Your objective: Report each line from the listing that the string "символов" appears in.

The records:
--------------------------------------------------

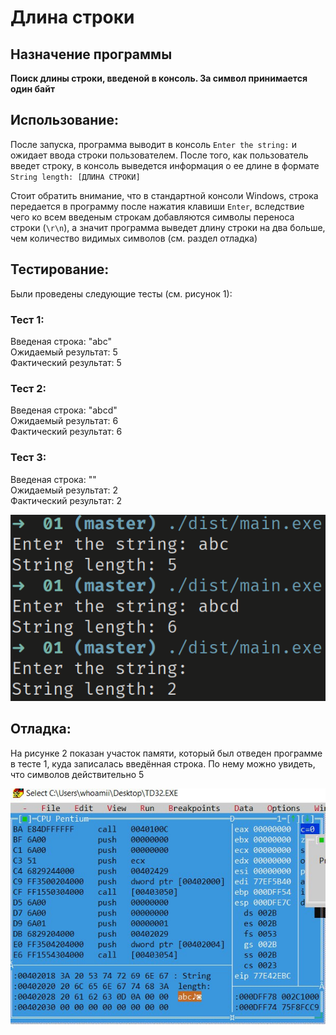 # Длина строки

## Назначение программы

**Поиск длины строки, введеной в консоль. За символ принимается один байт**

## Использование:

После запуска, программа выводит в консоль `Enter the string:` и ожидает ввода строки пользователем.
После того, как пользователь введет строку, в консоль выведется информация о ее длине в формате `String length: [ДЛИНА СТРОКИ]`

Стоит обратить внимание, что в стандартной консоли Windows, строка передается в программу после нажатия клавиши `Enter`, вследствие чего ко всем введеным строкам добавляются символы переноса строки (`\r\n`), а значит программа выведет длину строки на два больше, чем количество видимых символов (см. раздел отладка)

## Тестирование:

Были проведены следующие тесты (см. рисунок 1):

### Тест 1:

Введеная строка: "abc"  
Ожидаемый результат: 5  
Фактический результат: 5

### Тест 2:

Введеная строка: "abcd"  
Ожидаемый результат: 6  
Фактический результат: 6

### Тест 3:

Введеная строка: ""  
Ожидаемый результат: 2  
Фактический результат: 2

![Рисунок 1 - Тестовые запуски программы](screenshots/01.png)

## Отладка:

На рисунке 2 показан участок памяти, который был отведен программе в тесте 1, куда записалась введённая строка. По нему можно увидеть, что символов действительно 5

![Рисунок 2 - Стока теста 1 в отладчике](screenshots/02.jpg)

--------------------------------------------------

Answer section:
Стоит обратить внимание, что в стандартной консоли Windows, строка передается в программу после нажатия клавиши `Enter`, вследствие чего ко всем введеным строкам добавляются символы переноса строки (`\r\n`), а значит программа выведет длину строки на два больше, чем количество видимых символов (см. раздел отладка)
На рисунке 2 показан участок памяти, который был отведен программе в тесте 1, куда записалась введённая строка. По нему можно увидеть, что символов действительно 5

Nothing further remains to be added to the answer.